Face à la chute de la demande, l'alliance a décidé d'une vaste restructuration.
Dans la foule des employés - masqués - qui se massent devant les grilles, ce salarié a le coeur gros.
Il a passé 32 ans de sa vie chez Nissan et se sent "trompé" par la direction depuis des années: "aucun site n’est rentable s'il n'obtient pas un volume de production suffisant et ici, ils l'ont laissé mourir".
- "Tous sur la route" -
"L’indignation est à son comble, nous la contenons mais je ne sais pas ce qui va se passer dans les prochains jours", avertit Jordi, appelant le gouvernement à "pénaliser autant que possible" le groupe.
"Tous sur la route!", crie un manifestant, pendant qu'une voiture sort de l'usine pour bloquer la circulation de l'autoroute.
L'usine Nissan Zona Franca emploie 3.000 personnes et selon les syndicats, 22.000 emplois indirects dépendent d'elle.
Quarante ans après leur arrivée à Barcelone (Nord-Est du pays), les Japonais de Nissan ont annoncé jeudi la fermeture de l'usine, leur principale dans l'Union européenne depuis le Brexit car ils détiennent encore un site de production au Royaume-Uni.
Ce coup porté à l'industrie automobile, qui représente 10% du PIB de l'Espagne, risque d'être éclipsé par l'actualité de la pandémie, dit le dirigeant syndical Pedro Ayllon, dénonçant un plan mené "de manière très malhonnête" en pleine crise sanitaire.
"Quand je suis entré, en 1986, on construisait encore des tracteurs. C’est une entreprise qui a fabriqué pratiquement tout, nous avons toujours été très flexibles", insiste ce syndicaliste USOC, pour qui les problèmes ont commencé au moment de l’alliance avec Renault en 1999, quand Nissan est devenu "le partenaire secondaire en Europe".
"Depuis lors, on nous a toujours confié la fabrication des véhicules de faible niveau de production, ceux que souvent les autres ne voulaient pas fabriquer ailleurs", estime-t-il.
L'usine fabrique surtout des véhicules tout-terrain et des pickups, ainsi que la fourgonnette électrique NV200. Sa capacité est de 200.000 véhicules à l'année, mais avant même la pandémie, la fabrication avait été considérablement réduite à moins d'un tiers.
L'ensemble de l'activité était paralysée depuis le début mai par une grève des employés qui réclamaient un plan d'investissement alors que la suppression de 20% des effectifs était déjà prévue.
Il a dix ans, en pleine répercussion de la crise financière de 2008, les syndicalistes s'étaient déjà opposés à la direction pour exiger un plan de viabilité pour l’usine, qui semblait alors condamnée.
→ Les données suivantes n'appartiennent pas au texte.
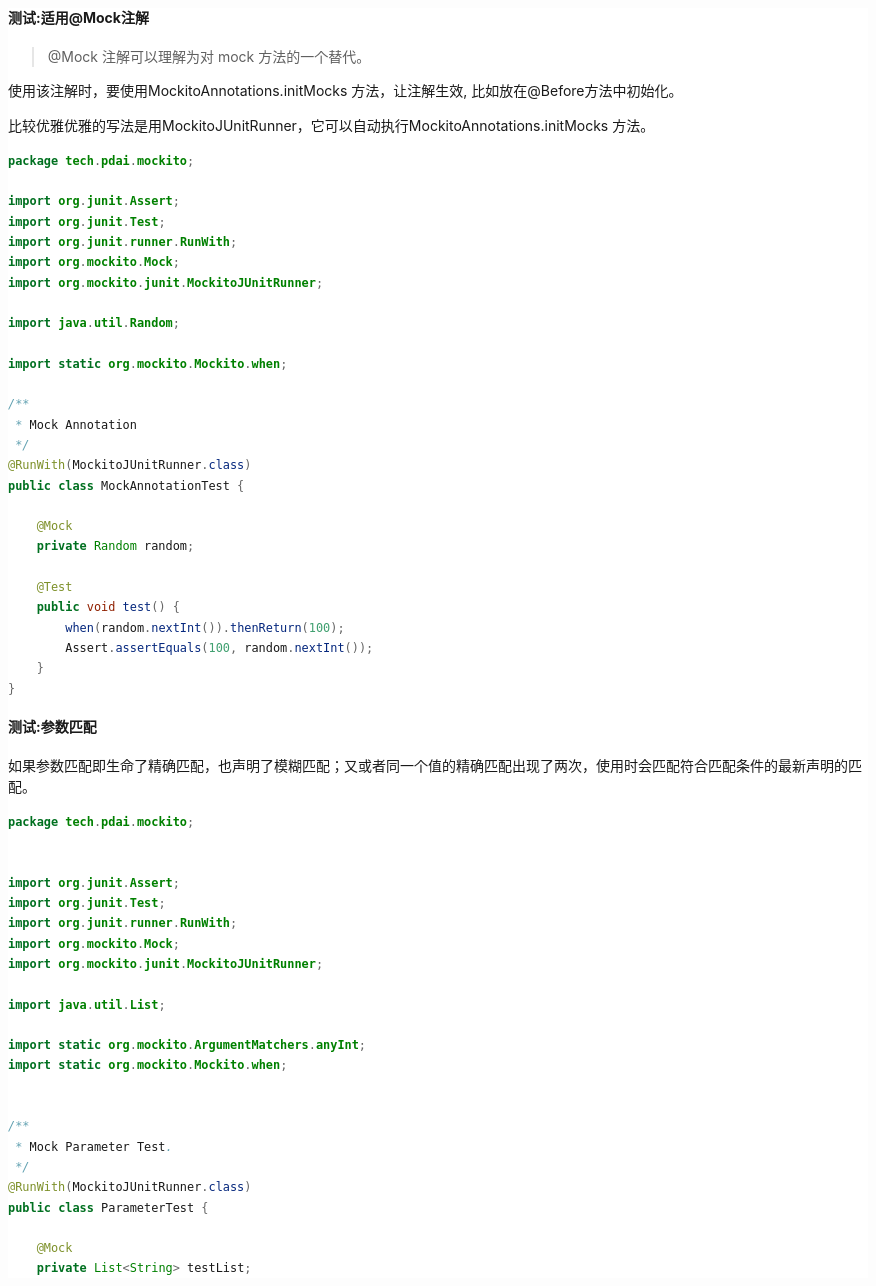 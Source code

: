 #### 测试:适用@Mock注解

> @Mock 注解可以理解为对 mock 方法的一个替代。

使用该注解时，要使用MockitoAnnotations.initMocks 方法，让注解生效, 比如放在@Before方法中初始化。

比较优雅优雅的写法是用MockitoJUnitRunner，它可以自动执行MockitoAnnotations.initMocks 方法。

```java
package tech.pdai.mockito;

import org.junit.Assert;
import org.junit.Test;
import org.junit.runner.RunWith;
import org.mockito.Mock;
import org.mockito.junit.MockitoJUnitRunner;

import java.util.Random;

import static org.mockito.Mockito.when;

/**
 * Mock Annotation
 */
@RunWith(MockitoJUnitRunner.class)
public class MockAnnotationTest {

    @Mock
    private Random random;

    @Test
    public void test() {
        when(random.nextInt()).thenReturn(100);
        Assert.assertEquals(100, random.nextInt());
    }
}
```

#### 测试:参数匹配

如果参数匹配即生命了精确匹配，也声明了模糊匹配；又或者同一个值的精确匹配出现了两次，使用时会匹配符合匹配条件的最新声明的匹配。

```java
package tech.pdai.mockito;


import org.junit.Assert;
import org.junit.Test;
import org.junit.runner.RunWith;
import org.mockito.Mock;
import org.mockito.junit.MockitoJUnitRunner;

import java.util.List;

import static org.mockito.ArgumentMatchers.anyInt;
import static org.mockito.Mockito.when;


/**
 * Mock Parameter Test.
 */
@RunWith(MockitoJUnitRunner.class)
public class ParameterTest {

    @Mock
    private List<String> testList;
``` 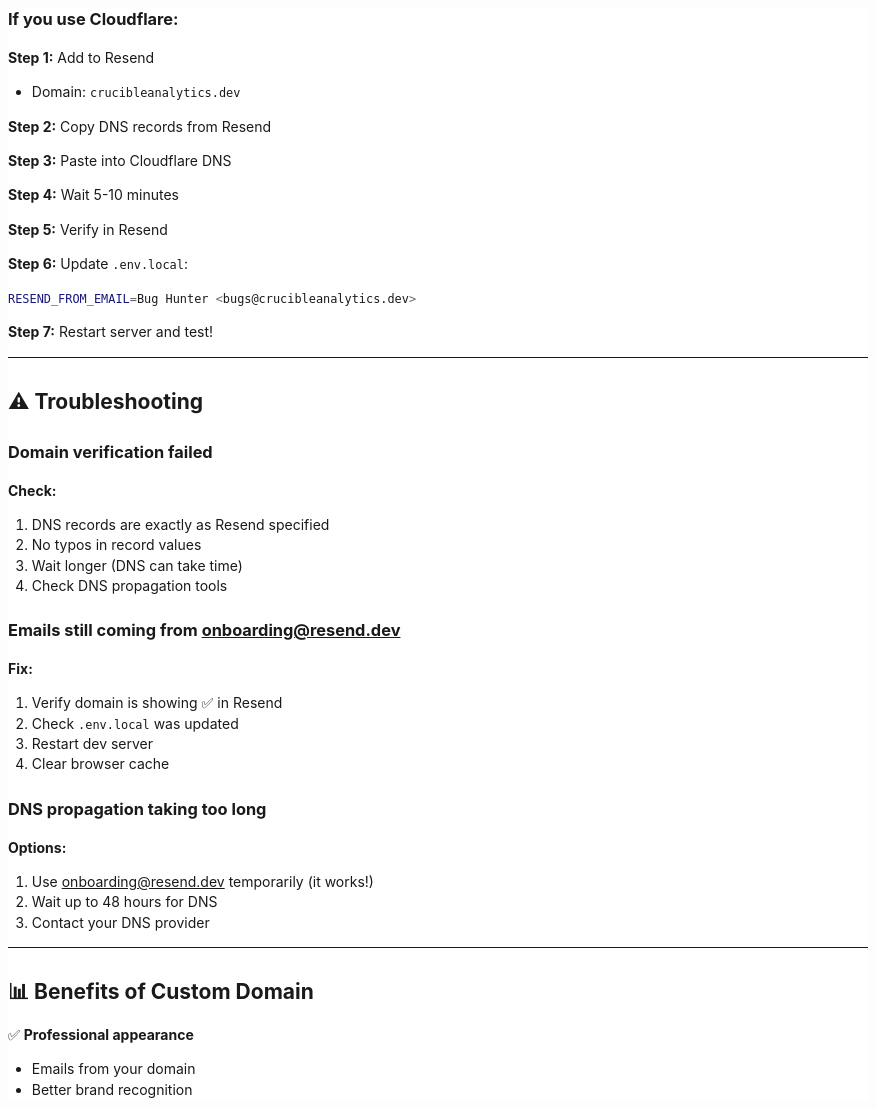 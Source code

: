 ### If you use Cloudflare:

**Step 1:** Add to Resend
- Domain: `crucibleanalytics.dev`

**Step 2:** Copy DNS records from Resend

**Step 3:** Paste into Cloudflare DNS

**Step 4:** Wait 5-10 minutes

**Step 5:** Verify in Resend

**Step 6:** Update `.env.local`:
```bash
RESEND_FROM_EMAIL=Bug Hunter <bugs@crucibleanalytics.dev>
```

**Step 7:** Restart server and test!

---

## ⚠️ Troubleshooting

### Domain verification failed

**Check:**
1. DNS records are exactly as Resend specified
2. No typos in record values
3. Wait longer (DNS can take time)
4. Check DNS propagation tools

### Emails still coming from onboarding@resend.dev

**Fix:**
1. Verify domain is showing ✅ in Resend
2. Check `.env.local` was updated
3. Restart dev server
4. Clear browser cache

### DNS propagation taking too long

**Options:**
1. Use onboarding@resend.dev temporarily (it works!)
2. Wait up to 48 hours for DNS
3. Contact your DNS provider

---

## 📊 Benefits of Custom Domain

✅ **Professional appearance**
- Emails from your domain
- Better brand recognition
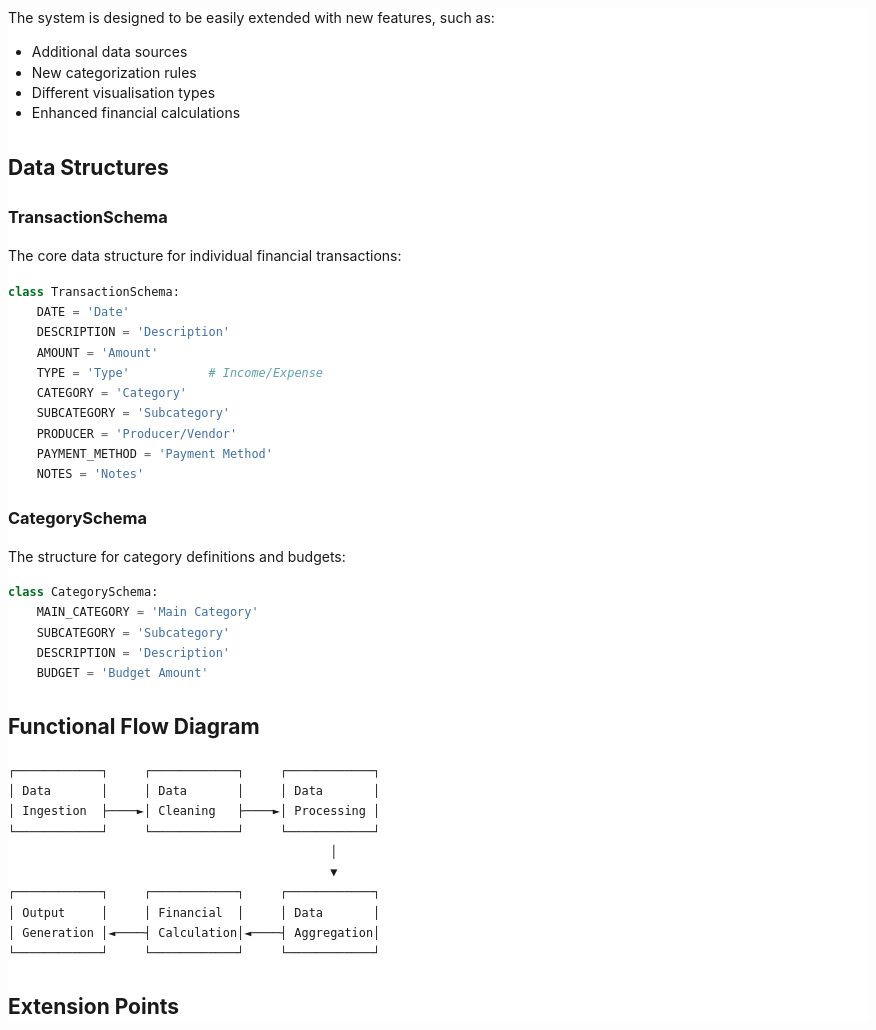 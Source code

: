 The system is designed to be easily extended with new features, such as:
- Additional data sources
- New categorization rules
- Different visualisation types
- Enhanced financial calculations

## Data Structures

### TransactionSchema

The core data structure for individual financial transactions:

```python
class TransactionSchema:
    DATE = 'Date'
    DESCRIPTION = 'Description'
    AMOUNT = 'Amount'
    TYPE = 'Type'           # Income/Expense
    CATEGORY = 'Category'
    SUBCATEGORY = 'Subcategory'
    PRODUCER = 'Producer/Vendor'
    PAYMENT_METHOD = 'Payment Method'
    NOTES = 'Notes'
```

### CategorySchema

The structure for category definitions and budgets:

```python
class CategorySchema:
    MAIN_CATEGORY = 'Main Category'
    SUBCATEGORY = 'Subcategory'
    DESCRIPTION = 'Description'
    BUDGET = 'Budget Amount'
```

## Functional Flow Diagram

```
┌────────────┐     ┌────────────┐     ┌────────────┐
│ Data       │     │ Data       │     │ Data       │
│ Ingestion  ├────►│ Cleaning   ├────►│ Processing │
└────────────┘     └────────────┘     └────────────┘
                                             │
                                             ▼
┌────────────┐     ┌────────────┐     ┌────────────┐
│ Output     │     │ Financial  │     │ Data       │
│ Generation │◄────┤ Calculation│◄────┤ Aggregation│
└────────────┘     └────────────┘     └────────────┘
```

## Extension Points
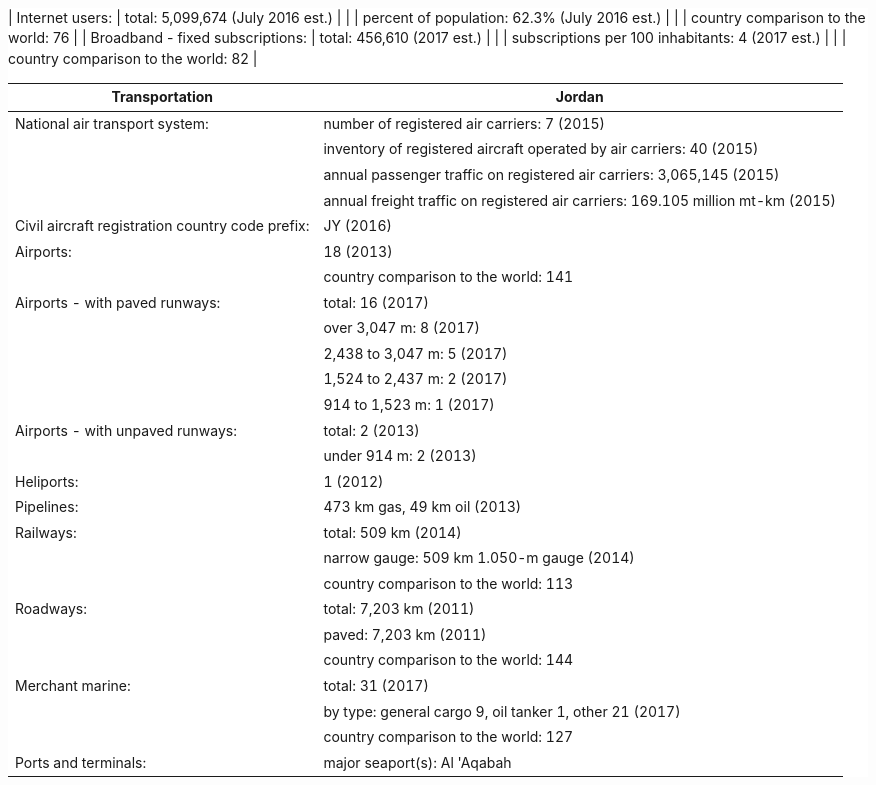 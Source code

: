 | Internet users: | total: 5,099,674 (July 2016 est.) |
| | percent of population: 62.3% (July 2016 est.) |
| | country comparison to the world: 76 |
| Broadband - fixed subscriptions: | total: 456,610 (2017 est.) |
| | subscriptions per 100 inhabitants: 4 (2017 est.) |
| | country comparison to the world: 82 |

| Transportation | Jordan |
| --- | --- |
| National air transport system: | number of registered air carriers: 7 (2015) |
| | inventory of registered aircraft operated by air carriers: 40 (2015) |
| | annual passenger traffic on registered air carriers: 3,065,145 (2015) |
| | annual freight traffic on registered air carriers: 169.105 million mt-km (2015) |
| Civil aircraft registration country code prefix: | JY (2016) |
| Airports: | 18 (2013) |
| | country comparison to the world: 141 |
| Airports - with paved runways: | total: 16 (2017) |
| | over 3,047 m: 8 (2017) |
| | 2,438 to 3,047 m: 5 (2017) |
| | 1,524 to 2,437 m: 2 (2017) |
| | 914 to 1,523 m: 1 (2017) |
| Airports - with unpaved runways: | total: 2 (2013) |
| | under 914 m: 2 (2013) |
| Heliports: | 1 (2012) |
| Pipelines: | 473 km gas, 49 km oil (2013) |
| Railways: | total: 509 km (2014) |
| | narrow gauge: 509 km 1.050-m gauge (2014) |
| | country comparison to the world: 113 |
| Roadways: | total: 7,203 km (2011) |
| | paved: 7,203 km (2011) |
| | country comparison to the world: 144 |
| Merchant marine: | total: 31 (2017) |
| | by type: general cargo 9, oil tanker 1, other 21 (2017) |
| | country comparison to the world: 127 |
| Ports and terminals: | major seaport(s): Al 'Aqabah |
Après des mois de conflit, ils avaient obtenu l’attribution de nouveaux véhicules à fabriquer, tout en acceptant une importante réduction de salaires et une dégradation de leurs conditions de travail. "Des travailleurs font des sacrifices en échange de promesses qui ne sont pas tenues", résume Ayllon.
- "Effet domino" -
Parmi les manifestants, un couple d'employés s'angoisse tout particulièrement: Juan Sánchez, 45 ans, employé à l'atelier de peinture, et sa compagne, Loli Maraver, affectée au montage.
Tous deux sont désormais menacés de licenciement. "Une unité familiale se retrouve à la rue, sans travail", dit Juan, en songeant à leurs deux filles âgées de 10 ans.
La nouvelle arrive au pire moment, insiste-t-il. "Avec le Covid-19, on ne peut pas trouver d’emploi, alors qu'il y a beaucoup de licenciements dans d’autres entreprises".
Et si les autorités ne réagissent pas, avertit Pedro Ayllon, "cela peut avoir un effet domino sur d’autres entreprises qui verront que fermer un site en Espagne est facile".